● Task goal: Could you print all of the data below again, exactly?

● Dataset entries:
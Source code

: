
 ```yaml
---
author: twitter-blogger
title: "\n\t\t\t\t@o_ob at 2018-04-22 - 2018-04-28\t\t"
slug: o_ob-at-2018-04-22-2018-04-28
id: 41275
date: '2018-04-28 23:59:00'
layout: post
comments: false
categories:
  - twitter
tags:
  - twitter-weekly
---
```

● Exercise solution:
Source code

:
 ```yaml
---
author: twitter-blogger
title: "\n\t\t\t\t@o_ob at 2018-04-22 - 2018-04-28\t\t"
slug: o_ob-at-2018-04-22-2018-04-28
id: 41275
date: '2018-04-28 23:59:00'
layout: post
comments: false
categories:
  - twitter
tags:
  - twitter-weekly
---
```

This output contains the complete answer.